LMC, I was very confused because I agree with your concerns. I don't understand how the higher the price goes, the LESS it has to retrace to call it a swing e.g. $6 pull back of a $30 price stock is 20% and that is then considered a "natural reaction" and yet $6 of a $100 stock is only 6% and yet it still classifies as the same level of swing. This seems to
directly contradict what he writes in his book which is that the higher the price of a stock, the more
severe the reaction even when it is a "natural" one.
But referring to your points on the demical system - doesn't the volatility expansion since Livermores time compensate for this? Having looked at the Market Key, a 48 point move would result in way too many swings being recorded. Perhaps a 300pt move is now equal to his 48pt move? Does this even make sense? My head is spinning...
I was intrigued by the Key but never dared to think it would work - not when so much time has gone by, the markets have changed and volatility has picked up...and yet the numbers I put in tell a very different story.
Regardless of these concerns on the Market Key, I really think 300 point is far too large to leave on the table, personally believe it's more important to look for his MO was in the bucket shops, this I firmly believe to be key and not his Market Key.
His strategies on the most part seemed to involve price pivots and watching the price very carefully around these areas in order to see if it was behaving properly if the price was to continue on the line of least resistance. In "How To Trade In Stocks" he mentions several such trades including round number pivots and how the stock should behave when it goes through them which is to say it should go up quickly and sharply and to sell if it fails to do this.
He also writes of buying record highs as when the overhead supply is gone, the market should presumably put in quite a rally.

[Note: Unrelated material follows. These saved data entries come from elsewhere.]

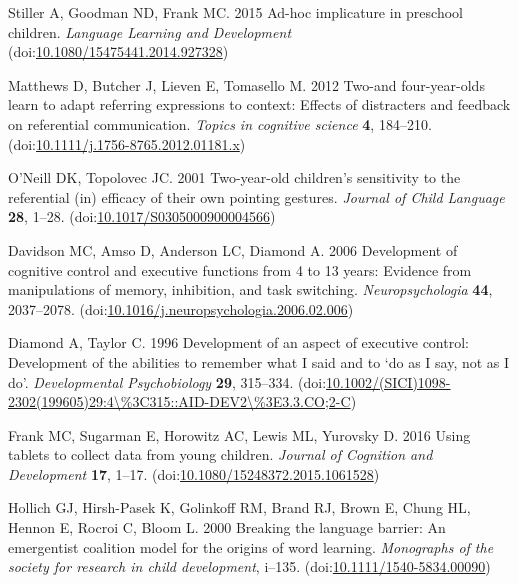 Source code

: \documentclass{rsos}
\begin{document}
\begin{thebibliography}{10}
\hypertarget{ref-stiller2015}{}
 Stiller A, Goodman ND, Frank MC. 2015 Ad-hoc implicature in
preschool children. \emph{Language Learning and Development}
(doi:\href{https://doi.org/10.1080/15475441.2014.927328}{10.1080/15475441.2014.927328})

\hypertarget{ref-matthews2012}{}
 Matthews D, Butcher J, Lieven E, Tomasello M. 2012 Two-and
four-year-olds learn to adapt referring expressions to context: Effects
of distracters and feedback on referential communication. \emph{Topics
in cognitive science} \textbf{4}, 184--210.
(doi:\href{https://doi.org/10.1111/j.1756-8765.2012.01181.x}{10.1111/j.1756-8765.2012.01181.x})

\hypertarget{ref-oneill2001}{}
 O'Neill DK, Topolovec JC. 2001 Two-year-old children's sensitivity
to the referential (in) efficacy of their own pointing gestures.
\emph{Journal of Child Language} \textbf{28}, 1--28.
(doi:\href{https://doi.org/10.1017/S0305000900004566}{10.1017/S0305000900004566})

\hypertarget{ref-davidson2006}{}
 Davidson MC, Amso D, Anderson LC, Diamond A. 2006 Development of
cognitive control and executive functions from 4 to 13 years: Evidence
from manipulations of memory, inhibition, and task switching.
\emph{Neuropsychologia} \textbf{44}, 2037--2078.
(doi:\href{https://doi.org/10.1016/j.neuropsychologia.2006.02.006}{10.1016/j.neuropsychologia.2006.02.006})

\hypertarget{ref-diamond1996}{}
 Diamond A, Taylor C. 1996 Development of an aspect of executive
control: Development of the abilities to remember what I said and to `do
as I say, not as I do'. \emph{Developmental Psychobiology} \textbf{29},
315--334.
(doi:\href{https://doi.org/10.1002/(SICI)1098-2302(199605)29:4/\%3C315::AID-DEV2/\%3E3.3.CO;2-C}{10.1002/(SICI)1098-2302(199605)29:4\textbackslash{}\%3C315::AID-DEV2\textbackslash{}\%3E3.3.CO;2-C})

\hypertarget{ref-frank2016}{}
 Frank MC, Sugarman E, Horowitz AC, Lewis ML, Yurovsky D. 2016 Using
tablets to collect data from young children. \emph{Journal of Cognition
and Development} \textbf{17}, 1--17.
(doi:\href{https://doi.org/10.1080/15248372.2015.1061528}{10.1080/15248372.2015.1061528})

\hypertarget{ref-hollich2000}{}
 Hollich GJ, Hirsh-Pasek K, Golinkoff RM, Brand RJ, Brown E, Chung
HL, Hennon E, Rocroi C, Bloom L. 2000 Breaking the language barrier: An
emergentist coalition model for the origins of word learning.
\emph{Monographs of the society for research in child development},
i--135.
(doi:\href{https://doi.org/10.1111/1540-5834.00090}{10.1111/1540-5834.00090})


\end{thebibliography}
\end{document}
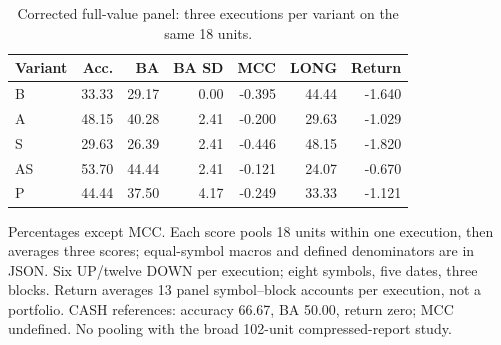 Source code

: \begin{table}[htbp]
\centering\small
\caption{Corrected full-value panel: three executions per variant on the same 18 units.}
\label{tab:r4_value_metrics}
\setlength{\tabcolsep}{3.5pt}
\begin{tabular}{lrrrrrr}
\hline
Variant & Acc. & BA & BA SD & MCC & LONG & Return \\
\hline
B & 33.33 & 29.17 & 0.00 & -0.395 & 44.44 & -1.640 \\
A & 48.15 & 40.28 & 2.41 & -0.200 & 29.63 & -1.029 \\
S & 29.63 & 26.39 & 2.41 & -0.446 & 48.15 & -1.820 \\
AS & 53.70 & 44.44 & 2.41 & -0.121 & 24.07 & -0.670 \\
P & 44.44 & 37.50 & 4.17 & -0.249 & 33.33 & -1.121 \\
\hline
\end{tabular}
\par\smallskip\footnotesize Percentages except MCC. Each score pools 18 units within one execution, then averages three scores; equal-symbol macros and defined denominators are in JSON. Six UP/twelve DOWN per execution; eight symbols, five dates, three blocks. Return averages 13 panel symbol--block accounts per execution, not a portfolio. CASH references: accuracy 66.67, BA 50.00, return zero; MCC undefined. No pooling with the broad 102-unit compressed-report study.
\end{table}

So, this is where the Market Key comes in. It is not a system so I don't understand why everyone says that its a red herring or that its not the key to anything etc. The Market Key is simply a means of "charting" via the numbers. It simply tells you when a stock is BEHAVING CORRECTLY. The pivots are recorded before your eyes and of course you can quickly see the multi year highs and lows and the round numbers just like he traded. It also allows you to record the market action of two different stocks so that you are immediately drawn to discrepancies. But what I really like about it is that when you use the Key you realise that the possible buy or sell signals that you get are taken when price stalls at previous major lows (support) or breaks the low but doesn't follow through (the stock has a false break and with no follow through there is no real stock being supplied, some market players are trapped etc) and vice versa for highs.
But Livermore says in his book that the Key details
only the more "complex" pivotal points and as a result it is clear to me that, as he also says, one must use it as a basis to do your own research on the field of pivots.
Livermore learnt to tape read by continously observing prices and recording them. I have always believed that by writing prices down on paper and noting the patterns they make, you can learn more than by simply looking at a chart as when people look at a chart they look at the
wrong things. Many traders look at the height of the candlesticks (how much green or red they see) so they are focusing on the size of the move and the length of the trend etc but they seem to rarely focus on the
actual price and its relationship to other prices.
I was talking to a trader here the other day, incidentally, that has watched ONE market, 12 hours per day for nearly the last year. The guy knew the market so well from watching the charts that he could literally draw the history of it out on several different timeframes. And yet the funny thing was is that when I asked him - he had absolutely no idea what the price was! This was a real eye opener for me.